Coghlan had no inkling of what was to come. He said, puz­zledly:

“Fingerprinting is pretty modem stuff. So I suppose it’s re­markable to find prints so old. But—”

Duval, pacing up and down the room, uttered a stifled excla­mation. He stopped by Coghlan’s desk. He played feverishly with a wooden-handled Kurdish dagger that Coghlan used as a letter-opener, his eyes a little wild.

Lieutenant Ghalil said resignedly:

“The fingerprints are not remarkable, Mr. Coghlan. They are impossible. I assure you that, considering their age alone, they are quite impossible! And that is so small, so trivial an impos­sibility compared to the rest! You see, Mr. Coghlan, those finger­prints are yours!”

While Coghlan sat, staring rather intently at nothing at all, the Turkish lieutenant of police brought out a small fingerprint pad, the kind used in up-to-date police departments. No need for ink. One presses one’s fingers on the pad and the prints develop of themselves.

“If I may show you—”

Coghlan let him roll the tips of his fingers on the glossy top sheet of the pad. It was a familiar enough process. Coghlan had had his fingerprints taken when he got his passport for Tur­key, and again when he registered as a resident-alien with the Istanbul Police Department. The Turk offered the magnifying glass again.
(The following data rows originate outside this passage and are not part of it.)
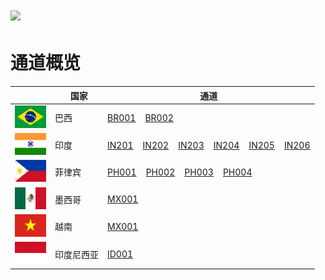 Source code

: # <img src="assets/images/logo.png" height=20> 
# 通道概览

||&nbsp;&nbsp;国家|通道|
|--|-------|------|
|<img src="assets/images/巴西.png">|巴西|[BR001](../apis/代收.html)&nbsp;&nbsp;&nbsp;&nbsp;[BR002](../apis/代收(skb).html)| 
|<img src="assets/images/印度.png">|印度|[IN201](../apis/代收(201).html)&nbsp;&nbsp;&nbsp;&nbsp;[IN202](../apis/代收(202).html)&nbsp;&nbsp;&nbsp;&nbsp;[IN203](../apis/代收(203).html)&nbsp;&nbsp;&nbsp;&nbsp;[IN204](../apis/代收(204).html)&nbsp;&nbsp;&nbsp;&nbsp;[IN205](../apis/代收(205).html)&nbsp;&nbsp;&nbsp;&nbsp;[IN206](../apis/代收(206).html)|
|<img src="assets/images/菲律宾.png">|菲律宾|[PH001](../apis/代收(cs).html)&nbsp;&nbsp;&nbsp;&nbsp;[PH002](../apis/代收(lf).html)&nbsp;&nbsp;&nbsp;&nbsp;[PH003](../apis/代收(rb).html)&nbsp;&nbsp;&nbsp;&nbsp;[PH004](../apis/代收(lft1).html)|
|<img src="assets/images/墨西哥.png">|墨西哥|[MX001](../apis/代收(sp).html)|
|<img src="assets/images/越南.png">|越南|[MX001](../apis/代收(ly).html)| 
|<img src="assets/images/印度尼西亚.png">|印度尼西亚|[ID001](../apis/代收(wa).html)| 
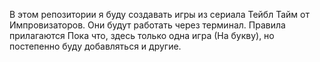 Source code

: В этом репозитории я буду создавать игры из сериала Тейбл Тайм от Импровизаторов. Они будут работать через терминал. Правила прилагаются
Пока что, здесь только одна игра (На букву), но постепенно буду добавляться и другие.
Coghlan studied the thumbprint he had just made. After a moment’s hesitation, he compared it with the thumbprint on the sheepskin. He jumped visibly. He checked the other prints, one by one, with increasing care and incredulity.
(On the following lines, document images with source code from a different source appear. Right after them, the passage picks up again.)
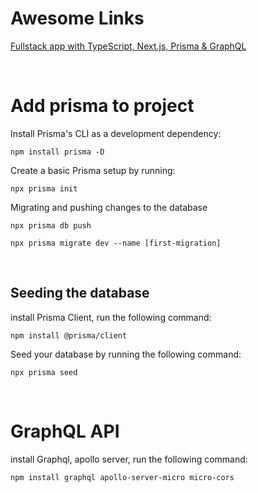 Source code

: # Awesome Links

[Fullstack app with TypeScript, Next.js, Prisma & GraphQL](https://prisma.io/blog/fullstack-nextjs-graphql-prisma-oklidw1rhw)

<br/>

# Add prisma to project

Install Prisma's CLI as a development dependency:

`npm install prisma -D`

Create a basic Prisma setup by running:

`npx prisma init`

Migrating and pushing changes to the database

`npx prisma db push`

`npx prisma migrate dev --name [first-migration]`

<br/>

## Seeding the database

install Prisma Client, run the following command:

`npm install @prisma/client`

Seed your database by running the following command:

`npx prisma seed`

<br/>

# GraphQL API

install Graphql, apollo server, run the following command:

`npm install graphql apollo-server-micro micro-cors`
Presently he said in the tone of one who does not believe his own words: “They—they do seem to be alike! Except for—”

“Yes,” said Lieutenant Ghalil. “The thumbprint on the sheep­skin shows a scar that your thumb does not now have. But still it is your fingerprint—that and all the others. It is both philo­sophically and mathematically impossible for two sets of finger­prints to match unless they come from the same hand!”

“These do,” observed Coghlan.

Duval muttered unhappily to himself. He put down the Kurd­ish knife and paced again. Ghalil shrugged.

“M. Duval observed the prints,” he explained, “quite three months ago—the prints and the writing. It took him some time to be convinced that the matter was not a hoax. He wrote to the Is­tanbul Police to ask if their records showed a Thomas Coghlan residing at 750 Fatima. Two months ago!”

Coghlan jumped again. “Where’d he get that address?”

“You will see,” said the Turk. “I repeat that this was two months ago! I replied that you were registered, but not at that address. He wrote again, forwarding a photograph of part of that sheepskin page and asking agitatedly if those were your finger­prints. I replied that they were, save for the scar on the thumb. And I added, with lively curiosity, that two days previously you had removed to 750 Fatima—the address M. Duval mentioned a month previously.”